His Honour Judge Marrinan: I know, as a matter of fact, that the job has gone.  It has gone to a very good man, and I have congratulated him.  There is nothing between him and me.  He deserves high office; he just did not deserve my job.  Sorry, what was the rest of your question?


Mr Anderson: I was just saying that it is ironic that you have to come to the Justice Committee to put forward these points.  As a judge, you are having to go outside the judicial process.


His Honour Judge Marrinan: I seek a measure of justice.  I will feel happier if you ask those responsible for this some pointed questions.  I will be happier but not in any vindictive sense because I do not feel vindictive towards anyone, but it shocks me that, at this time in my life, this has happened to me, and it still feels like a nightmare . If you, at the end of the day, feel that reforms are necessary, I will feel that some justice has been done, not only for me but for the system.  That sounds a little pompous, I know, but I do not mean it like that.

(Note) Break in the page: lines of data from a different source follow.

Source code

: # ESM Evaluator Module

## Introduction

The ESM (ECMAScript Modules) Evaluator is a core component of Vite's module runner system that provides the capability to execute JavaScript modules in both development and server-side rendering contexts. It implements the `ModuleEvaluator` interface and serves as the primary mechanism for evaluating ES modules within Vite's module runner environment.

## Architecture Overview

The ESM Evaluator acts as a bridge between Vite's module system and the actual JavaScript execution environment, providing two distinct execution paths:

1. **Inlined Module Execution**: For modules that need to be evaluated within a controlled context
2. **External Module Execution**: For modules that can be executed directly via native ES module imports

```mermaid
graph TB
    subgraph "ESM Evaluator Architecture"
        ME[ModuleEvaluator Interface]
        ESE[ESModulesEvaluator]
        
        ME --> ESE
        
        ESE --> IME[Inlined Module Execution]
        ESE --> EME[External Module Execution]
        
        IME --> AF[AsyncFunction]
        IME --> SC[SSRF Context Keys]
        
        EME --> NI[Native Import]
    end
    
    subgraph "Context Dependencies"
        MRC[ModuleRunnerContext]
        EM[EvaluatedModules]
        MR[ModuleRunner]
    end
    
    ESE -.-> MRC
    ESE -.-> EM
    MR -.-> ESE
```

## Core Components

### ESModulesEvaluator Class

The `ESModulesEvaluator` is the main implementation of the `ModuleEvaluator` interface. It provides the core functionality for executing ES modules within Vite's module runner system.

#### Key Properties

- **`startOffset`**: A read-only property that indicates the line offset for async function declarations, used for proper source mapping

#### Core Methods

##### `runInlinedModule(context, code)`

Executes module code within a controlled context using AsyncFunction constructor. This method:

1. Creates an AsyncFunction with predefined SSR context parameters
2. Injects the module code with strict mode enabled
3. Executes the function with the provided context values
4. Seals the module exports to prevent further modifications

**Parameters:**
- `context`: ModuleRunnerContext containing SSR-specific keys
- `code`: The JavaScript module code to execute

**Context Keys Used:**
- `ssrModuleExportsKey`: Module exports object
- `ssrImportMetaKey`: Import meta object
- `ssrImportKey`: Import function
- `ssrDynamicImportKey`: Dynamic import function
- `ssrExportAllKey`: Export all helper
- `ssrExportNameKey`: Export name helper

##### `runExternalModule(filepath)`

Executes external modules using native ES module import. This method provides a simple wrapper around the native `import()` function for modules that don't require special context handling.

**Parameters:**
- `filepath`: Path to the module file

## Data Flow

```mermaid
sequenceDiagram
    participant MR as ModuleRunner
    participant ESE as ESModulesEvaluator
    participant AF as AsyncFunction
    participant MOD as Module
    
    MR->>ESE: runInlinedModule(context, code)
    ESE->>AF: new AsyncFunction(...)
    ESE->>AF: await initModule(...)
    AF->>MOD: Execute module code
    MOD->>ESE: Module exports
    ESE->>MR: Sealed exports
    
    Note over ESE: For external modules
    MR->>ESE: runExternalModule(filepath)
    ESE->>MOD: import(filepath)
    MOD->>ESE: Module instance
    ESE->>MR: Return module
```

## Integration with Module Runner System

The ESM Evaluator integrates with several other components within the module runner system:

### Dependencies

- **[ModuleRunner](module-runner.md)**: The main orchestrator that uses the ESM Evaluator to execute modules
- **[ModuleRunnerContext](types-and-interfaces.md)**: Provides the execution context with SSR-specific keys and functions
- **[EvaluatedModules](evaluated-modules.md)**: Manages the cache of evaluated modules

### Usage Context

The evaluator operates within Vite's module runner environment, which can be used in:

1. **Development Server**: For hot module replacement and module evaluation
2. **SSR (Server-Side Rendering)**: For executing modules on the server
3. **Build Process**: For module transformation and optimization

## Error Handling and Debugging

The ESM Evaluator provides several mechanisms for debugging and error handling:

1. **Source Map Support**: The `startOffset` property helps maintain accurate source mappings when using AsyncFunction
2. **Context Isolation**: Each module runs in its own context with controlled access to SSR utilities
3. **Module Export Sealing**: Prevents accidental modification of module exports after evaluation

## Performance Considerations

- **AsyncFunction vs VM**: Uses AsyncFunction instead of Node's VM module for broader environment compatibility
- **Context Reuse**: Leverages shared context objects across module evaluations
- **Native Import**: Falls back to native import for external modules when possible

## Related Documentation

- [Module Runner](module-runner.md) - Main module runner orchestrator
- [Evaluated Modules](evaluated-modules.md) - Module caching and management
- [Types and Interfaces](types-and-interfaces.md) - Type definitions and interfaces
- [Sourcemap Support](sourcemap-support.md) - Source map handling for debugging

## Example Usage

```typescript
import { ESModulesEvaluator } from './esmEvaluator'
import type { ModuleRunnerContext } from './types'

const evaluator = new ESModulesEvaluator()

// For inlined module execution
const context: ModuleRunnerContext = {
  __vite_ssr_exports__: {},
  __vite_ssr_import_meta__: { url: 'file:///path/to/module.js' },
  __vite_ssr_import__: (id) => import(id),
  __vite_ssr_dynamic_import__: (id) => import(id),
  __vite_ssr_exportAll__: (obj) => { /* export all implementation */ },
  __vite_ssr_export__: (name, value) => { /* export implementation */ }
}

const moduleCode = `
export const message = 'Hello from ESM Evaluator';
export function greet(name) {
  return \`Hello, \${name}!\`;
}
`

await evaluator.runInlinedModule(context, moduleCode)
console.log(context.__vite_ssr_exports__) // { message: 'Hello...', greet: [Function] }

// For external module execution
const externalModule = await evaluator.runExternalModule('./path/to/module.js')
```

Mr Anderson: The point that you are bringing to us today is that you wish to see some change because of what has happened to you.  You are 65 and the opportunity may have passed for you, but things could be put right for people in the future.


His Honour Judge Marrinan: The Select Committee on the Constitution in the House of Lords recommended that the age of retirement for Appeal Court judges be raised to 75.  It said that ordinary judges should still retire at 70.  I do not agree with them, as you might expect, but it is true that it looks as though I am on the road down towards the end of my career.

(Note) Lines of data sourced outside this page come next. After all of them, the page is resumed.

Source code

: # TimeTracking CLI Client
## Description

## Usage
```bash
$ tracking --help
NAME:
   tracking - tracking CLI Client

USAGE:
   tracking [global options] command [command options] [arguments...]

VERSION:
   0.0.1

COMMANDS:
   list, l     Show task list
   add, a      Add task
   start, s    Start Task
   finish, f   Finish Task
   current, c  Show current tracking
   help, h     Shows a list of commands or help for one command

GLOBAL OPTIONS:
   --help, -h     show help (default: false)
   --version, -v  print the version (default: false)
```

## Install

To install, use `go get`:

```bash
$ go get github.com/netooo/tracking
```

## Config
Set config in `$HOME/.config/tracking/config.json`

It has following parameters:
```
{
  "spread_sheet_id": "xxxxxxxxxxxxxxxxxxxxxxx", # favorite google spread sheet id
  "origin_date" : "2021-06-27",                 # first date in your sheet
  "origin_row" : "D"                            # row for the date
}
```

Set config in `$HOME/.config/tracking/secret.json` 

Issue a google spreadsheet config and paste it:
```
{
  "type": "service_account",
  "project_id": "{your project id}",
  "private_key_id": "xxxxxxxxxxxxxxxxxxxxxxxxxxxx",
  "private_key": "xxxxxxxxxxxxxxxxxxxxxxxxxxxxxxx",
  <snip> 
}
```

Mr Anderson: You mentioned a number of times that there should not have been a second competition.


His Honour Judge Marrinan: No, there should not have been.


Mr Anderson: I am trying to get my head around the non-marking of one of the judges.  If that mark had been put in, you would have won the competition.  Is that what you are saying?

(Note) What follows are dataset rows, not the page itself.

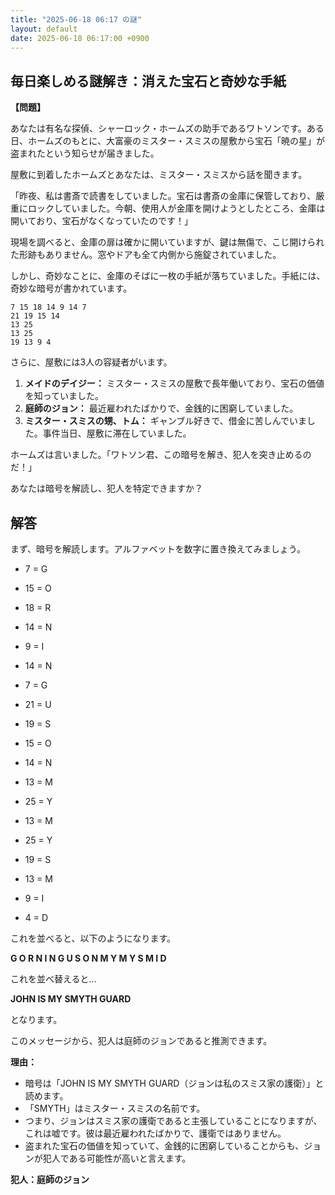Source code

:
 ```yaml
---
title: "2025-06-18 06:17 の謎"
layout: default
date: 2025-06-18 06:17:00 +0900
---
```

## 毎日楽しめる謎解き：消えた宝石と奇妙な手紙

**【問題】**

あなたは有名な探偵、シャーロック・ホームズの助手であるワトソンです。ある日、ホームズのもとに、大富豪のミスター・スミスの屋敷から宝石「暁の星」が盗まれたという知らせが届きました。

屋敷に到着したホームズとあなたは、ミスター・スミスから話を聞きます。

「昨夜、私は書斎で読書をしていました。宝石は書斎の金庫に保管しており、厳重にロックしていました。今朝、使用人が金庫を開けようとしたところ、金庫は開いており、宝石がなくなっていたのです！」

現場を調べると、金庫の扉は確かに開いていますが、鍵は無傷で、こじ開けられた形跡もありません。窓やドアも全て内側から施錠されていました。

しかし、奇妙なことに、金庫のそばに一枚の手紙が落ちていました。手紙には、奇妙な暗号が書かれています。

```
7 15 18 14 9 14 7
21 19 15 14
13 25
13 25
19 13 9 4
```

さらに、屋敷には3人の容疑者がいます。

1.  **メイドのデイジー：** ミスター・スミスの屋敷で長年働いており、宝石の価値を知っていました。
2.  **庭師のジョン：** 最近雇われたばかりで、金銭的に困窮していました。
3.  **ミスター・スミスの甥、トム：** ギャンブル好きで、借金に苦しんでいました。事件当日、屋敷に滞在していました。

ホームズは言いました。「ワトソン君、この暗号を解き、犯人を突き止めるのだ！」

あなたは暗号を解読し、犯人を特定できますか？

## 解答

まず、暗号を解読します。アルファベットを数字に置き換えてみましょう。

*   7 = G
*   15 = O
*   18 = R
*   14 = N
*   9 = I
*   14 = N
*   7 = G

*   21 = U
*   19 = S
*   15 = O
*   14 = N

*   13 = M
*   25 = Y

*   13 = M
*   25 = Y

*   19 = S
*   13 = M
*   9 = I
*   4 = D

これを並べると、以下のようになります。

**G O R N I N G U S O N M Y M Y S M I D**

これを並べ替えると…

**JOHN IS MY SMYTH GUARD**

となります。

このメッセージから、犯人は庭師のジョンであると推測できます。

**理由：**

*   暗号は「JOHN IS MY SMYTH GUARD（ジョンは私のスミス家の護衛）」と読めます。
*   「SMYTH」はミスター・スミスの名前です。
*   つまり、ジョンはスミス家の護衛であると主張していることになりますが、これは嘘です。彼は最近雇われたばかりで、護衛ではありません。
*   盗まれた宝石の価値を知っていて、金銭的に困窮していることからも、ジョンが犯人である可能性が高いと言えます。

**犯人：庭師のジョン**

His Honour Judge Marrinan: In a nutshell, yes.


Mr Anderson: Did not putting the mark in give the panel a reason for saying, "We will go to a second competition"?

His Honour Judge Marrinan: It was the only device that they could come up with to prevent my winning.  You can see that there is a blank where there should be a mark.  My contention is that, had they finished the marking, they could have done nothing else but appoint me.


Mr Anderson: Are you suggesting that that was deliberate?


His Honour Judge Marrinan: Yes.  It did not happen by accident.


Mr Anderson: That leads me to my next point.  In your submission, you state:


"There is clear and unequivocal documentary evidence that the Selection Committee are on record as describing me as an 'excellent' candidate and someone who was regarded by the Commission as clearly appointable and entirely suitable for this post."


Mr Maginness and Mr Elliott referred to the meeting held in June 2011, at which the committee was asked to look at the process again.  There was very quick movement to put another selection panel in place.  It moved with undue haste.  It was within two months, was it?


His Honour Judge Marrinan: It was over the summer.  Bear in mind that lawyers, at least those who can afford to, tend to go away for most of the summer.  So, over the summer, usually nothing gets done.  Remarkably, however, once I had been pushed aside, they managed to run the competition and have a recommendation ready for the Lord Chancellor by September 2011.  If you compare that with the length of time it took for the first competition, it is extraordinary.  A competition should normally take three to four months or slightly longer, but not much longer.  The committee certainly moved very quickly.  It had its candidate in place and ready to go.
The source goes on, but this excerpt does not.